Having had great success with my previous question about bigram decomposition in M, I am now encountering a new problem.
I am trying to count the matching pairs between two lists of bigrams and both methods I have tried sometimes undercount and I cannot put my finger on why exactly. As an example, the matches between {"He","el","ll","lo"} and {"He","el","lo"} correctly counts 3 matches (well, 6, but I am intentionally doubling the count within the functions), whereas {"He","el","ll","lo"} and {"Hi","il","lo"} incorrectly counts 0 matches instead of 1.
I am using List.Sort() for inputs prior to implementation, though the issue is invariant to the sorting.
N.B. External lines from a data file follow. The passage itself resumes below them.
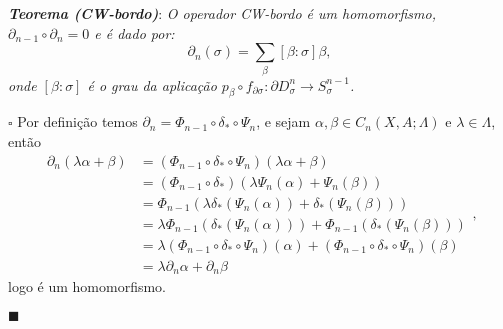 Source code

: \documentclass[12pt]{book}
\newcommand{\celulabordo}[2]{\partial D^{#1}_{#2}}
\newcommand{\tese}[3]{\vspace{2mm} \textit{\textbf{#1}}: \textit{#2} \par $\square$ #3 \par $\blacksquare$}
\begin{document}
	\tese{Teorema (CW-bordo)}{O operador  CW-bordo é um homomorfismo, $\partial_{n-1}\circ\partial_{n} = 0$ e é dado por:
	$$
	\partial_{n}(\sigma) = \sum_{\beta}[\beta:\sigma]\beta,
	$$
	onde $[\beta:\sigma]$ é o grau da aplicação $p_{\beta} \circ f_{\partial\sigma}:\celulabordo{n}{\sigma} \to S^{n-1}_{\sigma}$.}{Por definição temos $\partial_{n} = \Phi_{n-1} \circ \delta_{*} \circ \Psi_{n}$, e sejam $\alpha,\beta \in C_{n}(X,A; \Lambda)$ e $\lambda \in \Lambda$, então
	$$ 
	\begin{aligned}
	\partial_{n}(\lambda \alpha+\beta) &= (\Phi_{n-1} \circ \delta_{*} \circ \Psi_{n})(\lambda \alpha+\beta)
	\\
	&= (\Phi_{n-1} \circ \delta_{*}) (\lambda\Psi_{n}(\alpha) + \Psi_{n}(\beta))
	\\
	&= \Phi_{n-1}(\lambda\delta_{*}(\Psi_{n}(\alpha)) + \delta_{*}(\Psi_{n}(\beta)))
	\\
	&= \lambda \Phi_{n-1}(\delta_{*}(\Psi_{n}(\alpha))) + \Phi_{n-1}(\delta_{*}(\Psi_{n}(\beta)))
	\\
	&=\lambda (\Phi_{n-1}\circ\delta_{*} \circ\Psi_{n})(\alpha) + (\Phi_{n-1}\circ\delta_{*} \circ\Psi_{n})(\beta)
	\\
	&= \lambda\partial_{n}\alpha +\partial_{n}\beta
	\end{aligned},
	$$
	logo é um homomorfismo.
	
}
\end{document}
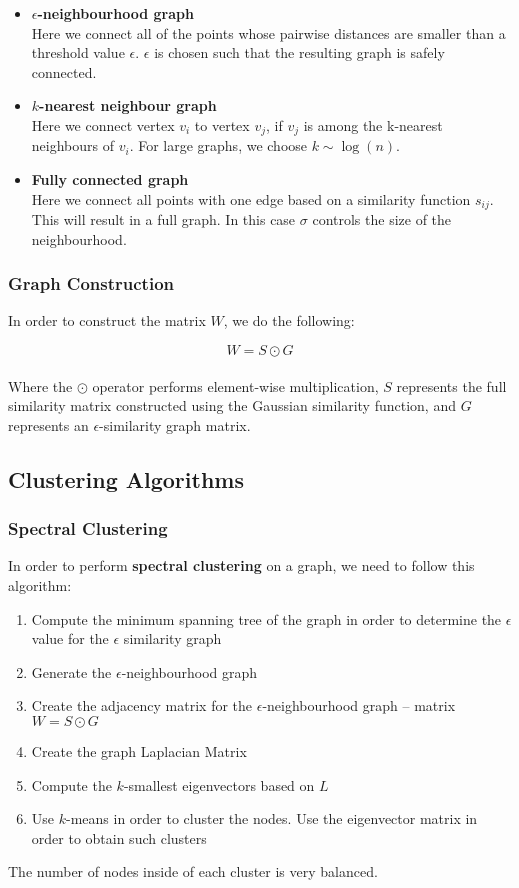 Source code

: \documentclass{article}
\begin{document}
\begin{itemize}
	\item \textbf{$\epsilon$-neighbourhood graph}
	\vspace{.2cm} \\
	Here we connect all of the points whose pairwise distances are smaller than a threshold value $\epsilon$. $\epsilon$ is chosen such that the resulting graph is safely connected.
	
	\item \textbf{$k$-nearest neighbour graph}
	\vspace{.2cm} \\
	Here we connect vertex $v_i$ to vertex $v_j$, if $v_j$ is among the k-nearest neighbours of $v_i$. For large graphs, we choose $k \sim \log(n)$.
	
	\item \textbf{Fully connected graph}
	\vspace{.2cm} \\
	Here we connect all points with one edge based on a similarity function $s_{ij}$. This will result in a full graph. In this case $\sigma$ controls the size of the neighbourhood.
\end{itemize}

\subsubsection{Graph Construction}
In order to construct the matrix $W$, we do the following:

\[ W = S \odot G \] \\
Where the $\odot$ operator performs element-wise multiplication, $S$ represents the full similarity matrix constructed using the Gaussian similarity function, and $G$ represents an $\epsilon$-similarity graph matrix.

\subsection{Clustering Algorithms}
\subsubsection{Spectral Clustering}
In order to perform \textbf{spectral clustering} on a graph, we need to follow this algorithm:

\begin{enumerate}
	\item Compute the minimum spanning tree of the graph in order to determine the $\epsilon$ value for the $\epsilon$ similarity graph
	\item Generate the $\epsilon$-neighbourhood graph
	\item Create the adjacency matrix for the $\epsilon$-neighbourhood graph -- matrix $W = S \odot G$
	\item Create the graph Laplacian Matrix
	\item Compute the $k$-smallest eigenvectors based on $L$
	\item Use $k$-means in order to cluster the nodes. Use the eigenvector matrix in order to obtain such clusters
\end{enumerate}
The number of nodes inside of each cluster is very balanced.
\end{document}
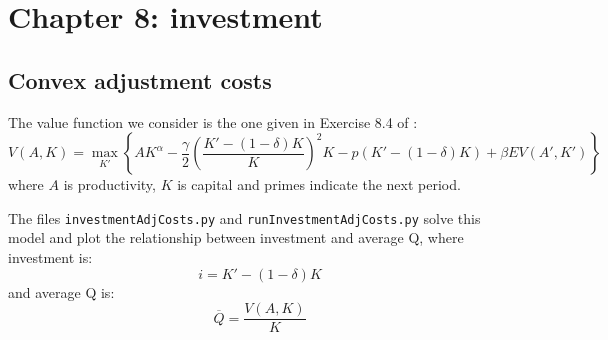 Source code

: \section{Chapter 8: investment}

\subsection{Convex adjustment costs}

The value function we consider is the one given in Exercise 8.4 of \citet{adda2003dynamic}:
%
\begin{equation}
	V(A, K) = \max_{K'} \left\{ AK^{\alpha} - \frac{\gamma}{2}\left(\frac{K' - (1 - \delta)K}{K}\right)^2 K - p(K' - (1 - \delta)K) + \beta EV(A', K') \right\}
\end{equation}
%
where \(A\) is productivity, \(K\) is capital and primes indicate the next period.

The files \texttt{investmentAdjCosts.py} and \texttt{runInvestmentAdjCosts.py} solve this model and plot the relationship between investment and average Q, where investment is:
%
\begin{equation}
	i = K' - (1 - \delta)K
\end{equation}
%
and average Q is:
%
\begin{equation}
	\overline{Q} = \frac{V(A, K)}{K}
\end{equation}
%
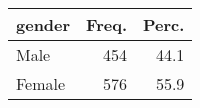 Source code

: \begin{table}[ht]
\centering
\begin{tabular}{lrr}
  \hline
gender & Freq. & Perc. \\ 
  \hline
Male & 454 & 44.1 \\ 
  Female & 576 & 55.9 \\ 
   \hline
\end{tabular}
\end{table}
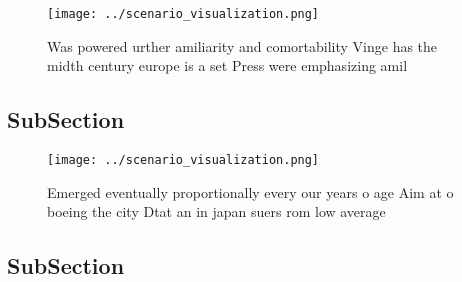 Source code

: \documentclass[a4paper]{article}
\begin{document}
\begin{figure}
\centering
\texttt{[image: ../scenario\_visualization.png]}
\caption{Was powered urther amiliarity and comortability Vinge has the midth century europe is a set Press were emphasizing amil
}
\end{figure}
 
\subsection{SubSection}

\begin{figure}
\centering
\texttt{[image: ../scenario\_visualization.png]}
\caption{Emerged eventually proportionally every our years o age Aim at o boeing the city Dtat an in japan suers rom low average
}
\end{figure}
 
\subsection{SubSection}
\end{document}
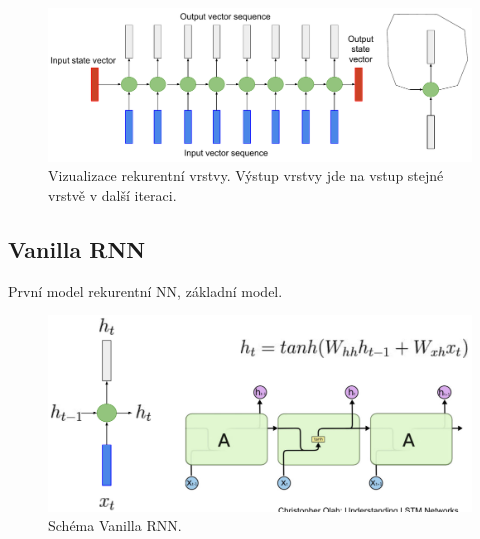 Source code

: \begin{figure}[H]
    \centering
    \includegraphics[width=1\linewidth]{recurrent.pdf}
    \caption{Vizualizace rekurentní vrstvy. Výstup vrstvy jde na vstup stejné vrstvě v další iteraci.}
\end{figure}

\subsection{Vanilla RNN}

\begin{compactitem}
    \item První model rekurentní NN, základní model.
\end{compactitem}

\begin{figure}[H]
    \centering
    \includegraphics[width=1\linewidth]{rnn-vanilla.pdf}
    \caption{Schéma Vanilla RNN.}
\end{figure}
Both my functions are based on the counter within the java implementation of the Dice similarity page in wikibooks
snippet here:
int matches = 0, i = 0, j = 0;
while (i < n && j < m)
{
if (sPairs[i] == tPairs[j])
{
matches += 2;
i++;
j++;
}
else if (sPairs[i] < tPairs[j])
i++;
else
j++;
}
My initial crack at it resulted in a recursive function:
(x as list, y as list, i as number, j as number, matches) as number =>
let
matcher = if x{i} = y{j} then matches + 2 else matches,
ineq = if x{i} < y{j} then 1 else 0,
Check = if i = List.Count(x) - 1 or j = List.Count(y) - 1 then matcher
else if matcher > matches then @Counter1(x,y,i+1,j+1,matcher)
else if ineq = 1 then @Counter1(x,y,i+1,j,matcher)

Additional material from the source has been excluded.